But connecting Jewish texts, Jewish philosophy and Jewish identity to suffering in the developing world is all part of the mission of the American Jewish World Service, which sends about $13 million overseas each year to fund 400 grantees in 36 countries in Africa, the Americas and Asia.

The AJWS has also sent more than 3,000 Jewish volunteers to work with local NGOs around the world, either alone or in groups, on short- and long-term projects. It sends high school, college and post-college students, and rabbinic and community delegations.

By sending volunteers, AJWS aims to implement the Jewish value of 'tikkun olam', or repairing the world -- to commit Jews to social justice and inspire passion about their role as "global citizens."

"The rabbis and the Jewish leaders have discussed the balance between helping Jews and non-Jews," says Ruth Messinger, the president of AJWS. "It doesn't say, 'Build justice just for Jews.'"

It seems like Jewish summer camp here in Uganda as Tisha B'av comes to a close and the AJWS group sits around reading, writing in journals, playing cards, talking and waiting for the fast to end on this rare mid-week day of rest. This camp has no running water and only intermittent electricity; it has mosquito netting to prevent malaria (one girl caught it, but was better a few days later) and a tough work schedule, with participants building a school and putting the roof on a church in conjunction with the Uganda Orphans Rural Development Programme, a local NGO.

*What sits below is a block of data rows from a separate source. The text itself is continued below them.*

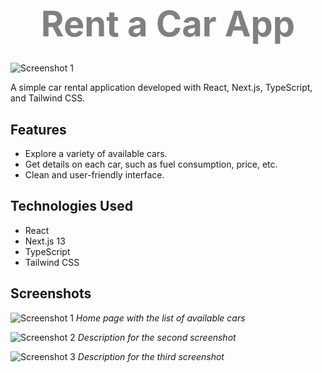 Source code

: # <p align="center"><span style="color: grey; font-size: 2em;">Rent a Car App</span></p>

![Screenshot 1](https://i.imgur.com/mRGPqgO.png)

A simple car rental application developed with React, Next.js, TypeScript, and Tailwind CSS.

## Features

- Explore a variety of available cars.
- Get details on each car, such as fuel consumption, price, etc.
- Clean and user-friendly interface.

## Technologies Used

- React
- Next.js 13
- TypeScript
- Tailwind CSS


## Screenshots

![Screenshot 1](https://i.imgur.com/mRGPqgO.png)
*Home page with the list of available cars*

![Screenshot 2](https://i.imgur.com/Etd4594.png)
*Description for the second screenshot*

![Screenshot 3](https://i.imgur.com/Rw9mj52.png)
*Description for the third screenshot*
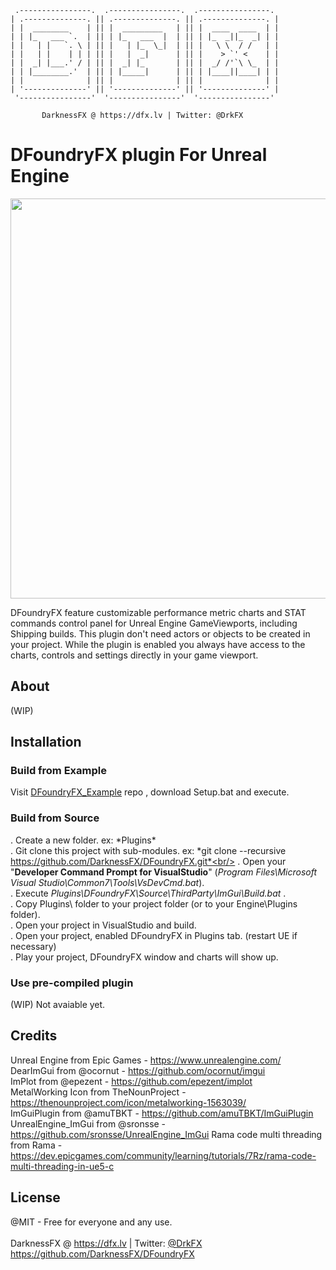      .----------------.  .----------------.  .----------------. 
    | .--------------. || .--------------. || .--------------. |
    | |  ________    | || |  _________   | || |  ____  ____  | |
    | | |_   ___ `.  | || | |_   ___  |  | || | |_  _||_  _| | |
    | |   | |   `. \ | || |   | |_  \_|  | || |   \ \  / /   | |
    | |   | |    | | | || |   |  _|      | || |    > `' <    | |
    | |  _| |___.' / | || |  _| |_       | || |  _/ /'`\ \_  | |
    | | |________.'  | || | |_____|      | || | |____||____| | |
    | |              | || |              | || |              | |
    | '--------------' || '--------------' || '--------------' |
     '----------------'  '----------------'  '----------------' 

           DarknessFX @ https://dfx.lv | Twitter: @DrkFX

# DFoundryFX plugin For Unreal Engine

<img src="https://github.com/DarknessFX/DFoundryFX/raw/eea015c01c242c5107f6b47a4e32e807e9e6de8d/.git_img/screenshot01.png" width="640px" /> <br/>

DFoundryFX feature customizable performance metric charts and STAT commands control panel
for Unreal Engine GameViewports, including Shipping builds. This plugin don't need actors or
objects to be created in your project. While the plugin is enabled you always have access
to the charts, controls and settings directly in your game viewport.<br/>

## About

(WIP) 

## Installation

### Build from Example

Visit <a href="https://github.com/DarknessFX/DFoundryFX_Example" target="_blank">DFoundryFX_Example</a> repo , download Setup.bat and execute.<br/>

### Build from Source
. Create a new folder.  ex: *Plugins\* <br/>
. Git clone this project with sub-modules.  ex: *git clone --recursive https://github.com/DarknessFX/DFoundryFX.git*<br/>
. Open your "**Developer Command Prompt for VisualStudio**" (*Program Files\Microsoft Visual Studio\Common7\Tools\VsDevCmd.bat*).<br/>
. Execute *Plugins\DFoundryFX\Source\ThirdParty\ImGui\Build.bat* .<br/>
. Copy Plugins\ folder to your project folder (or to your Engine\Plugins folder).<br/>
. Open your project in VisualStudio and build.<br/>
. Open your project, enabled DFoundryFX in Plugins tab. (restart UE if necessary)<br/>
. Play your project, DFoundryFX window and charts will show up.<br/>

### Use pre-compiled plugin

(WIP) Not avaiable yet.

## Credits

Unreal Engine from Epic Games - https://www.unrealengine.com/ <br/>
DearImGui from @ocornut - https://github.com/ocornut/imgui <br/>
ImPlot from @epezent - https://github.com/epezent/implot <br/>
MetalWorking Icon from TheNounProject - https://thenounproject.com/icon/metalworking-1563039/ <br/>
ImGuiPlugin from @amuTBKT - https://github.com/amuTBKT/ImGuiPlugin
UnrealEngine_ImGui from @sronsse - https://github.com/sronsse/UnrealEngine_ImGui
Rama code multi threading from Rama - https://dev.epicgames.com/community/learning/tutorials/7Rz/rama-code-multi-threading-in-ue5-c

## License

@MIT - Free for everyone and any use. <br/><br/>
DarknessFX @ <a href="https://dfx.lv" target="_blank">https://dfx.lv</a> | Twitter: <a href="https://twitter.com/DrkFX" target="_blank">@DrkFX</a> <br/>https://github.com/DarknessFX/DFoundryFX
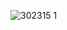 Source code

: ![302315 1](https://user-images.githubusercontent.com/125342474/221028132-0a33ec48-ad19-48af-9b1d-a6809fa2f6ba.png)
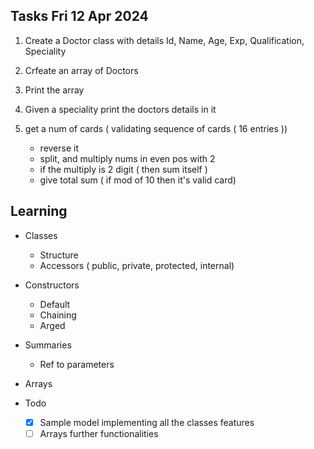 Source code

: ## Tasks Fri 12 Apr 2024
1. Create a Doctor class with details Id, Name, Age, Exp, Qualification, Speciality

2. Crfeate an array of Doctors

3. Print the array

4. Given a speciality print the doctors details in it

5. get a num of cards  ( validating sequence of cards ( 16 entries ))
    - reverse it 
    - split, and multiply nums in even pos with 2 
    - if the multiply is 2 digit ( then sum itself ) 
    - give total sum ( if mod of 10 then it's valid card)


## Learning
- Classes
  - Structure
  - Accessors ( public, private, protected, internal)

- Constructors 
  - Default
  - Chaining
  - Arged

- Summaries
  - Ref to parameters

- Arrays


- Todo
  - [x] Sample model implementing all the classes features
  - [ ] Arrays further functionalities
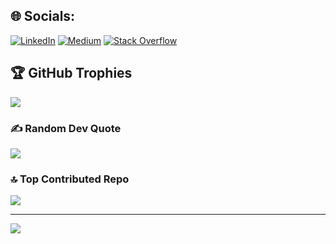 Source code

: 
## 🌐 Socials:
[![LinkedIn](https://img.shields.io/badge/LinkedIn-%230077B5.svg?logo=linkedin&logoColor=white)](https://linkedin.com/in/https://www.linkedin.com/in/nitinvarda/) [![Medium](https://img.shields.io/badge/Medium-12100E?logo=medium&logoColor=white)](https://medium.com/@https://nitinvarda.medium.com/) [![Stack Overflow](https://img.shields.io/badge/-Stackoverflow-FE7A16?logo=stack-overflow&logoColor=white)](https://stackoverflow.com/users/9790809) 



## 🏆 GitHub Trophies
![](https://github-profile-trophy.vercel.app/?username=nitinvarda&theme=alduin&no-frame=false&no-bg=false&margin-w=4)

### ✍️ Random Dev Quote
![](https://quotes-github-readme.vercel.app/api?type=horizontal&theme=radical)

### 🔝 Top Contributed Repo
![](https://github-contributor-stats.vercel.app/api?username=nitinvarda&limit=5&theme=dark&combine_all_yearly_contributions=true)

---
[![](https://visitcount.itsvg.in/api?id=nitinvarda&icon=0&color=0)](https://visitcount.itsvg.in)

<!-- Proudly created with GPRM ( https://gprm.itsvg.in ) -->
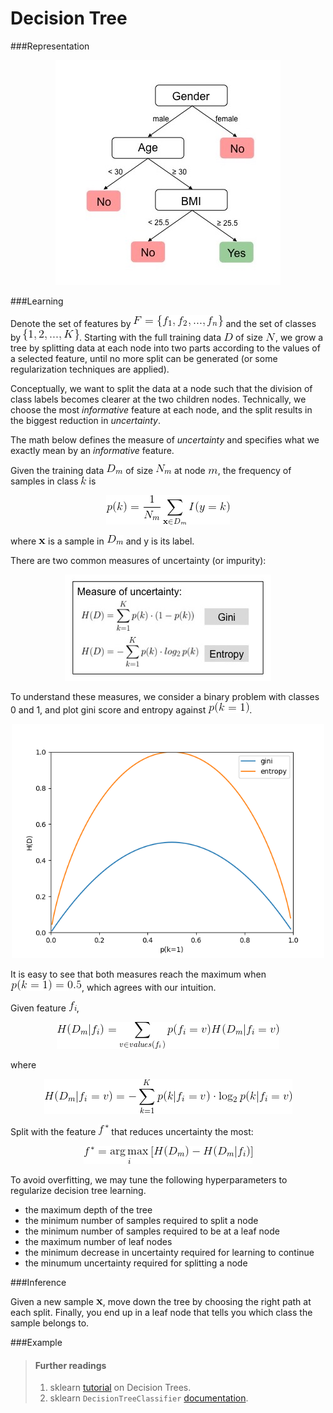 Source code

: # Decision Tree

###Representation

<p align="center">
<img src="../figures/decision_tree/rep.jpg">
</p>

###Learning

Denote the set of features by ![](../figures/decision_tree/features.gif)
and the set of classes by ![](../figures/decision_tree/classes.gif).
Starting with the full training data ![](../figures/decision_tree/D.gif) of size ![](../figures/decision_tree/N.gif), 
we grow a tree by splitting data at each node into two parts according to the values of a selected feature, 
until no more split can be generated (or some regularization techniques are applied). 

Conceptually, we want to split the data at a node such that the division of class labels becomes clearer at the two children nodes. 
Technically, we choose the most _informative_ feature at each node, 
and the split results in the biggest reduction in _uncertainty_.

The math below defines the measure of _uncertainty_ and specifies what we exactly mean by an _informative_ feature.

Given the training data ![](../figures/decision_tree/D_m.gif) of size ![](../figures/decision_tree/N_m.gif) at node ![](../figures/decision_tree/m.gif),
the frequency of samples in class ![](../figures/decision_tree/k.gif) is

<p align="center">
<img src="../figures/decision_tree/learning_eq_1.gif">
</p>

where ![](../figures/decision_tree/x.gif) is a sample in ![](../figures/decision_tree/D_m.gif) and y is its label.

There are two common measures of uncertainty (or impurity):

<p align="center">
<img src="../figures/decision_tree/uncertainty.jpg">
</p>

To understand these measures, we consider a binary problem with classes 0 and 1, 
and plot gini score and entropy against ![](../figures/decision_tree/p_k.gif).

<p align="center">
<img width=500 src="../figures/decision_tree/uncertainty_fig.png">
</p>

It is easy to see that both measures reach the maximum when ![](../figures/decision_tree/p_k_half.gif), which agrees with our intuition.

Given feature ![](../figures/decision_tree/f_i.gif),

<p align="center">
<img src="../figures/decision_tree/learning_eq_2.gif">
</p>

where

<p align="center">
<img src="../figures/decision_tree/learning_eq_3.gif">
</p>

Split with the feature ![](../figures/decision_tree/f_star.gif) that reduces uncertainty the most:

<p align="center">
<img src="../figures/decision_tree/learning_eq_4.gif">
</p>

To avoid overfitting, we may tune the following hyperparameters to regularize decision tree learning.

- the maximum depth of the tree
- the minimum number of samples required to split a node
- the minimum number of samples required to be at a leaf node
- the maximum number of leaf nodes
- the minimum decrease in uncertainty required for learning to continue
- the minumum uncertainty required for splitting a node

###Inference

Given a new sample ![](../figures/decision_tree/x.gif), 
move down the tree by choosing the right path at each split.
Finally, you end up in a leaf node that tells you which class the sample belongs to.

###Example

> #### Further readings
> 1. sklearn [tutorial](http://scikit-learn.org/stable/modules/tree.html) on Decision Trees.
> 2. sklearn `DecisionTreeClassifier` [documentation](http://scikit-learn.org/stable/modules/generated/sklearn.tree.DecisionTreeClassifier.html#sklearn.tree.DecisionTreeClassifier).
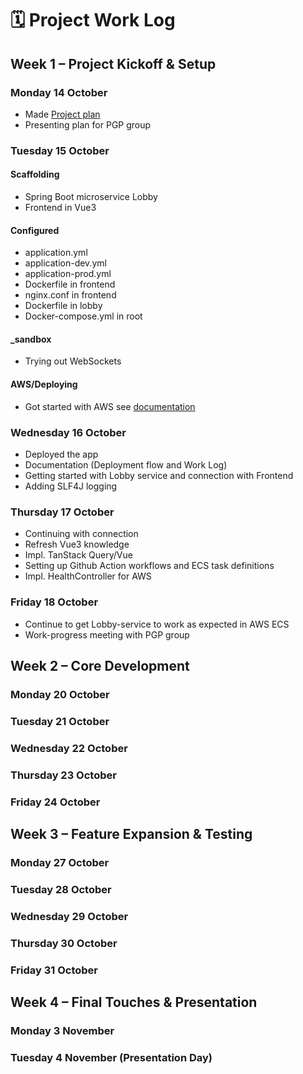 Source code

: # 🗓️ Project Work Log

## Week 1 – Project Kickoff & Setup
### Monday 14 October

- Made [Project plan](https://github.com/salt-community/pp-amanda/blob/main/ProjectPlan.md)
- Presenting plan for PGP group

### Tuesday 15 October

#### Scaffolding
- Spring Boot microservice Lobby
- Frontend in Vue3
#### Configured
- application.yml
- application-dev.yml
- application-prod.yml
- Dockerfile in frontend
- nginx.conf in frontend
- Dockerfile in lobby
- Docker-compose.yml in root

#### _sandbox
- Trying out WebSockets

#### AWS/Deploying
- Got started with AWS see [documentation](https://github.com/salt-community/pp-amanda/blob/main/AWSDocumentation.md)

### Wednesday 16 October

- Deployed the app
- Documentation (Deployment flow and Work Log)
- Getting started with Lobby service and connection with Frontend
- Adding SLF4J logging

### Thursday 17 October

- Continuing with connection
- Refresh Vue3 knowledge
- Impl. TanStack Query/Vue
- Setting up Github Action workflows and ECS task definitions
- Impl. HealthController for AWS 

### Friday 18 October

- Continue to get Lobby-service to work as expected in AWS ECS
- Work-progress meeting with PGP group

## Week 2 – Core Development
### Monday 20 October
### Tuesday 21 October
### Wednesday 22 October
### Thursday 23 October
### Friday 24 October

## Week 3 – Feature Expansion & Testing
### Monday 27 October
### Tuesday 28 October
### Wednesday 29 October
### Thursday 30 October
### Friday 31 October

## Week 4 – Final Touches & Presentation
### Monday 3 November
### Tuesday 4 November (Presentation Day)
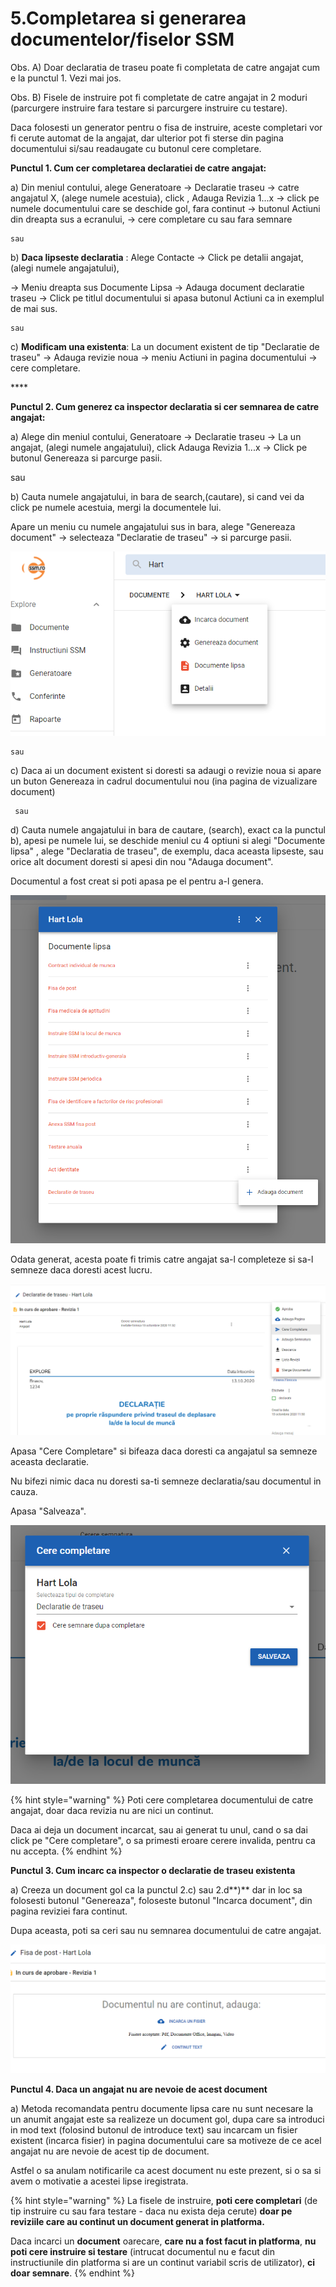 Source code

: # 5.Completarea si generarea documentelor/fiselor SSM

 Obs. A\) Doar declaratia de traseu poate fi completata de catre angajat cum e la punctul 1. Vezi mai jos.

 Obs. B\) Fisele de instruire pot fi completate de catre angajat in 2 moduri \(parcurgere instruire fara testare si parcurgere instruire cu testare\). 

Daca folosesti un generator pentru o fisa de instruire, aceste completari vor fi cerute automat de la angajat, dar ulterior pot fi sterse din pagina documentului si/sau readaugate cu butonul cere completare.

**Punctul 1. Cum cer completarea declaratiei de catre angajat:** 

a\) Din meniul contului, alege Generatoare -&gt; Declaratie traseu -&gt; catre angajatul X, \(alege numele acestuia\), click , Adauga Revizia 1...x -&gt;      click pe numele documentului care se deschide gol, fara continut -&gt; butonul Actiuni din dreapta sus a ecranului,  -&gt; cere completare cu sau fara semnare

  
    sau 

  
b\)  **Daca lipseste declaratia** : Alege Contacte -&gt; Click pe detalii angajat, \(alegi numele angajatului\),

 -&gt; Meniu dreapta sus Documente Lipsa -&gt; Adauga document declaratie traseu -&gt; Click pe titlul documentului si apasa butonul Actiuni ca in exemplul de mai sus.

  
    sau

  
c\) **Modificam una existenta**: La un document existent de tip "Declaratie de traseu" -&gt; Adauga revizie noua -&gt; meniu Actiuni in pagina documentului -&gt; cere completare.

\*\*\*\*

**Punctul 2. Cum generez ca inspector declaratia si cer semnarea de catre angajat:**

  
 a\) Alege din meniul contului, Generatoare -&gt; Declaratie traseu -&gt; La un angajat, \(alegi numele angajatului\), click Adauga Revizia 1...x -&gt; Click pe butonul Genereaza si parcurge pasii.

  
   sau

  
b\) Cauta numele angajatului, in bara de search,\(cautare\), si cand vei da click pe numele acestuia, mergi la documentele lui.    

 Apare un meniu cu numele angajatului sus in bara, alege "Genereaza document" -&gt;   selecteaza "Declaratie de traseu" -&gt; si parcurge pasii.

![](../.gitbook/assets/image%20%2861%29.png)

  
    sau 

  
c\)  Daca ai un document existent si doresti sa adaugi o revizie noua si apare un buton Genereaza in cadrul     documentului nou \(ina pagina de vizualizare document\) 

  
     sau

  
d\) Cauta numele angajatului in bara de cautare, \(search\), exact ca la punctul b\), apesi pe numele lui, se deschide meniul cu 4 optiuni si alegi "Documente lipsa" , alege "Declaratia de traseu", de exemplu, daca aceasta lipseste, sau orice alt document doresti si apesi din nou "Adauga document". 

Documentul a fost creat si poti apasa pe el pentru a-l genera. 

![](../.gitbook/assets/image%20%2878%29.png)

Odata generat, acesta poate fi trimis catre angajat sa-l completeze si sa-l semneze daca doresti acest lucru.

![](../.gitbook/assets/image%20%2847%29.png)

Apasa "Cere Completare" si bifeaza daca doresti ca angajatul sa semneze aceasta declaratie. 

Nu bifezi nimic daca nu doresti sa-ti semneze declaratia/sau documentul in cauza. 

Apasa "Salveaza".



![](../.gitbook/assets/image%20%2890%29.png)



{% hint style="warning" %}
  Poti cere completarea documentului de catre angajat, doar daca revizia nu are nici un continut. 

Daca ai deja un document incarcat, sau ai generat tu unul, cand o sa dai click pe "Cere completare",  o sa primesti eroare cerere invalida, pentru ca nu accepta.
{% endhint %}





**Punctul 3. Cum incarc ca inspector o declaratie de traseu existenta**

a\)  Creeza un document gol ca la punctul 2.c\) sau 2.d**\)** dar in loc sa folosesti butonul "Genereaza", foloseste butonul "Incarca document", din pagina reviziei fara continut. 

Dupa aceasta, poti sa ceri sau nu semnarea documentului de catre angajat.  


![](../.gitbook/assets/image%20%2843%29.png)

**Punctul 4. Daca un angajat nu are nevoie de acest document**  

a\) Metoda recomandata pentru documente lipsa care nu sunt necesare la un anumit angajat este sa realizeze un document gol, dupa care sa introduci in mod text  \(folosind butonul de introduce text\) sau incarcam un fisier existent \(incarca fisier\) in pagina documentului care sa motiveze de ce acel angajat nu are nevoie de acest tip de document. 

Astfel o sa anulam notificarile ca acest document nu este prezent, si o sa si avem o motivatie a acestei lipse iregistrata.





{% hint style="warning" %}
La fisele de instruire, **poti cere completari** \(de tip instruire cu sau fara testare - daca nu exista deja cerute\) **doar pe reviziile care au continut un document generat in platforma.** 

Daca incarci un **document** oarecare, **care nu a fost facut in platforma**, **nu poti cere instruire si testare** \(intrucat documentul nu e facut din instructiunile din platforma si are un continut variabil scris de utilizator\), **ci doar semnare**.
{% endhint %}



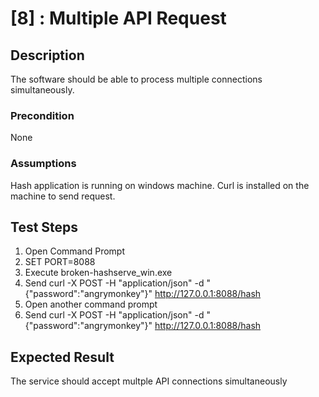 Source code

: # [8] : Multiple API Request

## Description

The software should be able to process multiple connections simultaneously.

### Precondition

None

### Assumptions

Hash application is running on windows machine.
Curl is installed on the machine to send request.

## Test Steps

1. Open Command Prompt
2. SET PORT=8088
3. Execute broken-hashserve_win.exe
4. Send curl -X POST -H "application/json" -d "{"password\":"angrymonkey"}" http://127.0.0.1:8088/hash
5. Open another command prompt
6. Send curl -X POST -H "application/json" -d "{"password\":"angrymonkey"}" http://127.0.0.1:8088/hash

## Expected Result

The service should accept multple API connections simultaneously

This is exactly the type of program -- volunteering in a developing country under basic living conditions with a group of Jewish peers in a Jewish context -- that drew these unusually idealistic and enthusiastic participants from all walks of Jewish life.

"I wanted to travel and go to Africa and I preferred service, because I wouldn't have seen the culture. I felt volunteering was a better conduit," says Leran Minc, 23, a self-described agnostic raised by Israeli parents. A graduate of the University of Texas at Austin, Minc, like many participants, was involved at school in protesing genocide.